里山の自然と山野草・高山植物、低山歩きと野鳥観察

「蟻ノ戸渡り」(ナイフブリッジ)

2011-09-18 09:39:50 | 低山歩き

一昨日の戸隠登山の心地よい疲れと、岩場鎖場の連続による恐怖感と無事にクリアしたことの満足感が未だ残っている。ちょっとしつこいかもしれませんが、広いところでも幅1メートル弱、両端が絶壁のナイフブリッジと呼ばれる「蟻ノ戸渡り」チャレンジを再掲載させていただきました。

約30メートルの岩場を鎖に頼って登りきると「蟻ノ戸渡り」。女性が四つん這いの状態で渡っており、男性がリードしている。恐ろしい場所に来てしまったと思った。先程の岩場の脇に“○○子さん やすらかに”と弔いの標。嫌なものを見てしまったと思った矢先だけに尚更だ。70代の3人のパーティ、男性1人がおり、ベテランの人が“今日は風も無く良かった”とか“ここまで来て引き返す人が珍しくない”など解説してくれる。単独で、風でも強かったら私も引き返したかもしれない。何しろ国内でも有数の「ナイフブリッジとして知られている」のだそうだ。
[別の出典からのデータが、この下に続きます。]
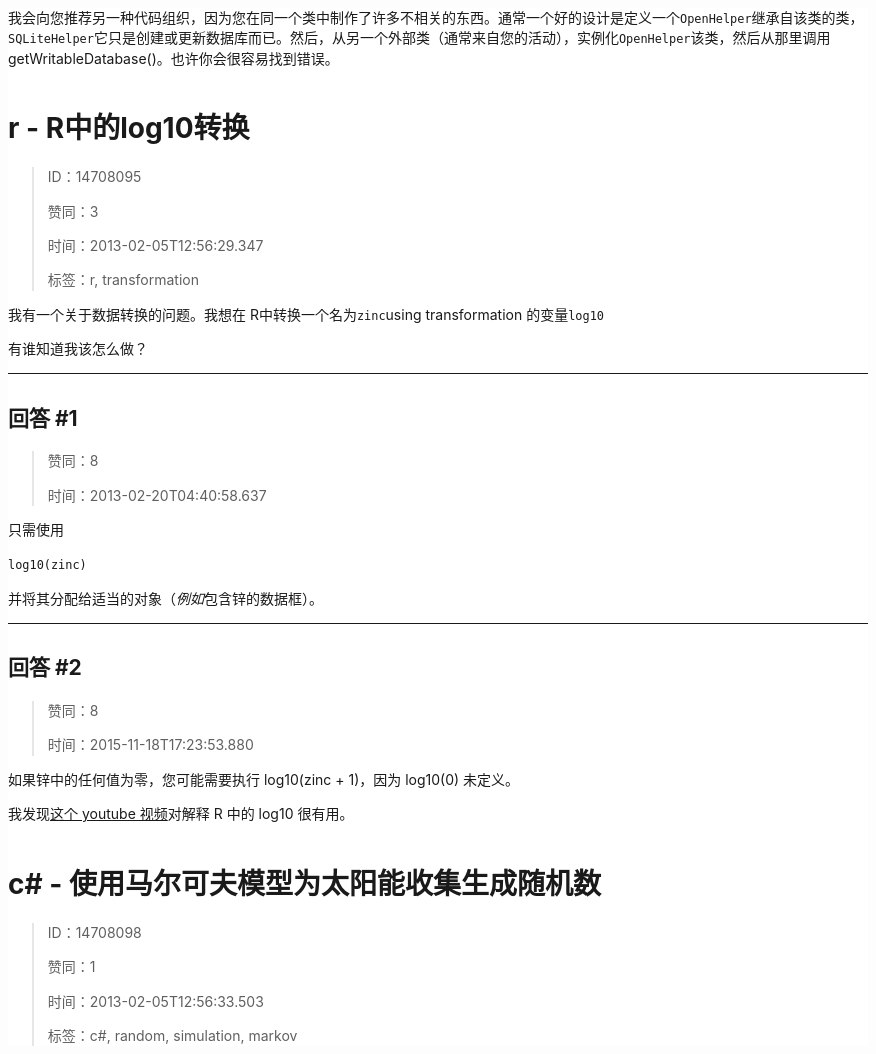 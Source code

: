 我会向您推荐另一种代码组织，因为您在同一个类中制作了许多不相关的东西。通常一个好的设计是定义一个`OpenHelper`继承自该类的类，`SQLiteHelper`它只是创建或更新数据库而已。然后，从另一个外部类（通常来自您的活动），实例化`OpenHelper`该类，然后从那里调用 getWritableDatabase()。也许你会很容易找到错误。

# r - R中的log10转换

> ID：14708095
> 
> 赞同：3
> 
> 时间：2013-02-05T12:56:29.347
> 
> 标签：r, transformation

我有一个关于数据转换的问题。我想在 R中转换一个名为`zinc`using transformation 的变量`log10`

有谁知道我该怎么做？

* * *

## 回答 #1

> 赞同：8
> 
> 时间：2013-02-20T04:40:58.637

只需使用

```
log10(zinc) 
```

并将其分配给适当的对象（*例如*包含锌的数据框）。

* * *

## 回答 #2

> 赞同：8
> 
> 时间：2015-11-18T17:23:53.880

如果锌中的任何值为零，您可能需要执行 log10(zinc + 1)，因为 log10(0) 未定义。

我发现[这个 youtube 视频](https://www.youtube.com/watch?v=5571wc0iWCI)对解释 R 中的 log10 很有用。

# c# - 使用马尔可夫模型为太阳能收集生成随机数

> ID：14708098
> 
> 赞同：1
> 
> 时间：2013-02-05T12:56:33.503
> 
> 标签：c#, random, simulation, markov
3人のパーティーの真似をしながら後について渡り始めた。両側は切り立った崖。踏み外したらどこまで落ちるか判らない。肝が冷えた。四つん這いでスタート。ただ、少し慣れると落ち着いてきた。立った方が楽と思い、少しだがそうしてみた。ふらついたらお終いと考えると恐くなり、また四つん這いに。狭い場所は“馬の背に跨る”ようにしてゆっくりと進んだ。無事通過して喜んだ後に“剣の刃渡り”があったが、こちらは距離が短く恐さも感じないで通過した。

急峻な蟻ノ戸渡りは距離にして3,40メートル。両側の谷の深さは、大キレットなどアルプスの有名なナイフブリッジに及ばないが“長さと恐さは有数”なのだそうだ。

鎖場を登りきった「八方睨」では、6人が揃い急峻な岩場を登りきった喜びで話が弾んだ。3人組みの1人は「20数年前に登った時、蟻ノ戸渡りには迂回路があり、木も生えていて恐い場所でなかった」という。年に何回か登るというリーダー格の人が「両側が崩れ落ちてしまい、現在の形になった。何年間か通過禁止になっていた。崩落が進み、いつかは通れなくなる」などと説明していた。